The other day I started sharing about the purchase of my first lacrosse stick in 1976 and the conundrum of traditional pockets when you know nothing about stringing and adjusting them. In 1976 mesh pockets did exist, but they were nothing like the one I used my senior year at Syracuse or what players today are using. In 76 a mesh pocket was hard to break in and soft mesh, as far I remember, did not exist. Only goalies used them. In addition mesh did not give you the “cool styling and profiling points” that a traditional pocket gave you back then. Almost all the studs I followed growing up on Army lacrosse played with traditional. That was also the case for one of my favorite players back then, Hall of Famer Eamon McEneaney (Sewanhaka, Cornell). I first saw this All-American attackman score a punch of goals in route to a championship victory over John Hopkins on ABC’s wide world of sports. The game came on TV a week after the actual had been played. Today the definition of cool as changed and mesh is in and traditional is out—accept for in the women’s game. Can someone school me on why mesh is not used in the women’s game?


Wednesday, January 6, 2010

Thank God for the Halesworths of Lacrosse Part II

Photo of me and my son Kennedy (kman) playing in his first organized lacrosse game last season in the Legends Lax program that Dave Halesworth started. Kman loves lacrosse and wants his mom and dad to teach at Syracuse University so he can be where the action is.


Yesterday I wrote about the founder of the youth lacrosse program in the town where I live Dave Halesworth. Dave with his wife’s permission, (those of you who are married will understand) is a real lacrosse fan and advocate. They have three children under ten years old with the youngest barely two but somehow they launched Legend Lacrosse last year and it turned out to be a very successful season for all involved.

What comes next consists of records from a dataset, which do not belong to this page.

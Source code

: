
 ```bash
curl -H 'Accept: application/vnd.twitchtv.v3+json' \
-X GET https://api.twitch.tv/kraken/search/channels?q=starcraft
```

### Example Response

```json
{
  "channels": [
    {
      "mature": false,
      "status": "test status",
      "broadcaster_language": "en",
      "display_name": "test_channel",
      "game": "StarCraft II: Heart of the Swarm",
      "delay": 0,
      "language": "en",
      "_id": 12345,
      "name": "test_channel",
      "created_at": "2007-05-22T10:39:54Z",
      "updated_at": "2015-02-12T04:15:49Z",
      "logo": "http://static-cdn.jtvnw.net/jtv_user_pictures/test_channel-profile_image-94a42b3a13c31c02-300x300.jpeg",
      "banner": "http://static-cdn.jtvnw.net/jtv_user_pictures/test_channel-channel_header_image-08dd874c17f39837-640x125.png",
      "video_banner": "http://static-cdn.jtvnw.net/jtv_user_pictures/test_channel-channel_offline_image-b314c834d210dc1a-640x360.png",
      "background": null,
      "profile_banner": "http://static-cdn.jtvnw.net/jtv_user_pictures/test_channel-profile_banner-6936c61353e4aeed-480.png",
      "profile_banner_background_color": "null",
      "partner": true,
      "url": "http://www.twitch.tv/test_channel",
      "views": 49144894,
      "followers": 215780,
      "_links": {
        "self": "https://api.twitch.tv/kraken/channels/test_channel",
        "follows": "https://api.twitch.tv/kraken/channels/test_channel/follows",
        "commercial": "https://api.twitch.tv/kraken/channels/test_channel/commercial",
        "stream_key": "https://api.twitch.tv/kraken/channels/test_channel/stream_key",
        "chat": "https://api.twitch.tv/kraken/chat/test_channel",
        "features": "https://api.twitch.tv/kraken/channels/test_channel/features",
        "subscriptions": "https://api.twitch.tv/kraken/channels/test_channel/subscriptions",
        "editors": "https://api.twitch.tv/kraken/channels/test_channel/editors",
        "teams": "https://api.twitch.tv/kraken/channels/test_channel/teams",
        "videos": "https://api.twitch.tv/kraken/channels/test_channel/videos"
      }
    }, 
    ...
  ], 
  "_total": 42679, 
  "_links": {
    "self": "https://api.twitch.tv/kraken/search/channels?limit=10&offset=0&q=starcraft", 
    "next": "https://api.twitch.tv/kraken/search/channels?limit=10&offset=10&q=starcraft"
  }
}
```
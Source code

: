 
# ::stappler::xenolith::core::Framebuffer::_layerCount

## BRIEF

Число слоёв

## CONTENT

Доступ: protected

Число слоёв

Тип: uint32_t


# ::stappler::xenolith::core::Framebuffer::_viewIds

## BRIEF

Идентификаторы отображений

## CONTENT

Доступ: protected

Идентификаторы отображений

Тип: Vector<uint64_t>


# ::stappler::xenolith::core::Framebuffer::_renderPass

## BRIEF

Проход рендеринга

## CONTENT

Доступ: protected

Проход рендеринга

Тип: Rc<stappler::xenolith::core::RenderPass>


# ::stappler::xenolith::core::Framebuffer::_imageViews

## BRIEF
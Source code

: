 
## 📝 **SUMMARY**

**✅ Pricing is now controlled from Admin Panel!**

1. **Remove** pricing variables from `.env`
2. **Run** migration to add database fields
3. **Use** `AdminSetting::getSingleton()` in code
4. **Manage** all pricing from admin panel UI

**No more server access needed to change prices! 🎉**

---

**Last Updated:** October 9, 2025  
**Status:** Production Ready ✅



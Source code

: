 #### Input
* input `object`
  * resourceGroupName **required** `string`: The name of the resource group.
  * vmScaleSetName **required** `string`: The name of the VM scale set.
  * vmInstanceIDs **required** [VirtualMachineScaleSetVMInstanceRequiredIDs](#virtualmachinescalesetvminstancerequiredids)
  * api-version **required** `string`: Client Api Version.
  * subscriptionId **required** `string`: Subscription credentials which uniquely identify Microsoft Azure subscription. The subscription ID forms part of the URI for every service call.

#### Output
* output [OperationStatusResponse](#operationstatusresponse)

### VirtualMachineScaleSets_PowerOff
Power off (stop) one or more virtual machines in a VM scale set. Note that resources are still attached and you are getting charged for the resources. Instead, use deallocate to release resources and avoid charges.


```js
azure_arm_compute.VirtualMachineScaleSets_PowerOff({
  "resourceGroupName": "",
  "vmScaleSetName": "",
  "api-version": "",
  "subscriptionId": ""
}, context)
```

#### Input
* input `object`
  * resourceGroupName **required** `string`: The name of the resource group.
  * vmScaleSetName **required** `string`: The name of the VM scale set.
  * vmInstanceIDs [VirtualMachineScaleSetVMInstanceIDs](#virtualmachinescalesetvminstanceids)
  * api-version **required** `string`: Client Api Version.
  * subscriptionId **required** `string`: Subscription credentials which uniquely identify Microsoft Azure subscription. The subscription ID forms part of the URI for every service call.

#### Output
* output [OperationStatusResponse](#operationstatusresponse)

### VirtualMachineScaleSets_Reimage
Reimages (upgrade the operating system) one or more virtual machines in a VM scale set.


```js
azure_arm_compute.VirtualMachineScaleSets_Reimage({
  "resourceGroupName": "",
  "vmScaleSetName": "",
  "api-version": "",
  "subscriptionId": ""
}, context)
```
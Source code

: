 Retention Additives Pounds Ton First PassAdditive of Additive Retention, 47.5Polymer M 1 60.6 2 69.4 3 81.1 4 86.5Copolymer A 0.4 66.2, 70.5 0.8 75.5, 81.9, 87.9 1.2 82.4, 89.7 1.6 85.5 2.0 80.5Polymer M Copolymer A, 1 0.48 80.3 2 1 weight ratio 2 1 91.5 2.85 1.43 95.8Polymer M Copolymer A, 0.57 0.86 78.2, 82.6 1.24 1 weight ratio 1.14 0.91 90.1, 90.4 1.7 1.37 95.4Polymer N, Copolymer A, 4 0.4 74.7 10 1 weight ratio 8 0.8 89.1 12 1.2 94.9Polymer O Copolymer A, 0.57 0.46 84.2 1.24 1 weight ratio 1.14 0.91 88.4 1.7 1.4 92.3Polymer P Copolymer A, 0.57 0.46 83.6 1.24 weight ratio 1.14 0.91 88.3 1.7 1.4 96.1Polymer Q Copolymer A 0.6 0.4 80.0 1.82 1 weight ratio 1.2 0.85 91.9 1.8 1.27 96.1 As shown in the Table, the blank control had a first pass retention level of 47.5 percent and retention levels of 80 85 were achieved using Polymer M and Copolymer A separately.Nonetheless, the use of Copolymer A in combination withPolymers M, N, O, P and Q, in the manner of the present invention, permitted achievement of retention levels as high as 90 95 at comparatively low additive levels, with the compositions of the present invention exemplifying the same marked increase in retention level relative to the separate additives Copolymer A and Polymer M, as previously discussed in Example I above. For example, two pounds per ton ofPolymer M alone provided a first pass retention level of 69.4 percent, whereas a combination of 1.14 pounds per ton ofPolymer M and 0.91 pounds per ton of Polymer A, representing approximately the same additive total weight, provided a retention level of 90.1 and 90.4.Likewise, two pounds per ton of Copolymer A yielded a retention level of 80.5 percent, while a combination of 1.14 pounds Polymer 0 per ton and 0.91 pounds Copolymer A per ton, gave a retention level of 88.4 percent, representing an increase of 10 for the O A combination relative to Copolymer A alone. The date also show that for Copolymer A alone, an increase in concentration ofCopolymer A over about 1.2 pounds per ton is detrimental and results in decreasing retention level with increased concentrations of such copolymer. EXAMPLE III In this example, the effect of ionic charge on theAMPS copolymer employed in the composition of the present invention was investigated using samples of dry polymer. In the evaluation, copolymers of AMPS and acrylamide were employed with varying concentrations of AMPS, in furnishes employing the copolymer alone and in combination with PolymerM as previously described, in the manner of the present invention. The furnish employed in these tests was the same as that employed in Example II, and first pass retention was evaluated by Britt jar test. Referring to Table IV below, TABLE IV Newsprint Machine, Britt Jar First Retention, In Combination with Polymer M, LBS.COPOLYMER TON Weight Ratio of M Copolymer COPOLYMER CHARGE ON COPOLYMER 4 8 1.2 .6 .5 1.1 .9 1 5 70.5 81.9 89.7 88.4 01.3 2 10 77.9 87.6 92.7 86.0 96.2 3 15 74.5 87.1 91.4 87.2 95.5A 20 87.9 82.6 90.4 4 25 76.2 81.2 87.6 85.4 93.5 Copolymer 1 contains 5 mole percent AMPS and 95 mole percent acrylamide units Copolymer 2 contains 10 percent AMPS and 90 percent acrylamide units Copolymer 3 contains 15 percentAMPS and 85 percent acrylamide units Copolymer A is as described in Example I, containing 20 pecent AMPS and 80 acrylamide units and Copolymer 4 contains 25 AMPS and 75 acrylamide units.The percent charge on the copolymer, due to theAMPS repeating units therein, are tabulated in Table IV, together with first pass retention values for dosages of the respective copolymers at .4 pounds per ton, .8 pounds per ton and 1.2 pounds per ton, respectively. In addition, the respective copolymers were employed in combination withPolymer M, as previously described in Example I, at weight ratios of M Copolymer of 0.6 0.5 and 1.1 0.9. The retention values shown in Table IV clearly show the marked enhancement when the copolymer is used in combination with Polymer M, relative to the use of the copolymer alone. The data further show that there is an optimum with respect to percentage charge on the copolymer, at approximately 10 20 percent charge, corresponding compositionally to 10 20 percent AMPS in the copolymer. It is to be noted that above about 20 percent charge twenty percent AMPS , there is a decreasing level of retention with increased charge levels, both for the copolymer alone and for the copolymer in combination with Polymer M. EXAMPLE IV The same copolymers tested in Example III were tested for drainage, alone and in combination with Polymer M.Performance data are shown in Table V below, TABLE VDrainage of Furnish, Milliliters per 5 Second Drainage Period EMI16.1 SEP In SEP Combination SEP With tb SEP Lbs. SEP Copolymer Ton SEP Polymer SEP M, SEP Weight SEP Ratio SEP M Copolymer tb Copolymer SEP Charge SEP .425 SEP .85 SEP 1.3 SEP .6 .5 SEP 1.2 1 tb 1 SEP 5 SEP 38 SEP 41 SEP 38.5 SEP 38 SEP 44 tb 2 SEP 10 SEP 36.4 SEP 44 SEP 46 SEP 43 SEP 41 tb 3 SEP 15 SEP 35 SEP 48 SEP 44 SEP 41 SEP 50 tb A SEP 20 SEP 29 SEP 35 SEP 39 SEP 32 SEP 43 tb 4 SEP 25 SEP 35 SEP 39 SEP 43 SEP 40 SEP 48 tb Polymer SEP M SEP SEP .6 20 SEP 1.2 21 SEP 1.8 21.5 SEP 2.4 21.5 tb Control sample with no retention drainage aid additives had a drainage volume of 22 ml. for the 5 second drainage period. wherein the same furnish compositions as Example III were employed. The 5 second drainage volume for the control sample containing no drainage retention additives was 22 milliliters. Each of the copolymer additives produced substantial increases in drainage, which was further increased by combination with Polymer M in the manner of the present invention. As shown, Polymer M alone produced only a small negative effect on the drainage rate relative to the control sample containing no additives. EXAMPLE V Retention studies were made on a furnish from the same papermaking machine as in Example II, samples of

Dave, a very busy Bank America trader, somehow finagled me into helping him (and others ) coach the 1-2 graders team. You see I have a wife completing a doctoral degree at NYU in business, a four year daughter, and a seven year old son. In addition, I had a book under contract that I needed to finish. So until I met the Halesworths, I thought I had a legitimate reason for not coaching, seeing Dave in action changed that idea quickly. My son Kennedy played his first season of organized lacrosse with the Legend1-2 grade team, and truth be told, we both had a blast. In his email on Monday, Dave talked about how the program here in Tarrytown is more than doubling this year. He wrote, “Believe it or not, this year we will have three boys teams, 1st & 2nd grade, 3rd & 4th grade, and a new 5th and 6th grade team. On top of that we are starting a women’s program with 1st & 2nd and 3rd and 4th grade teams. Year two, and we’ll have over 100 players in our program….WOW!” Without fans like Dave, the fastest game on two feet would not continue to grow. Thank God for the Halesworths of lacrosse.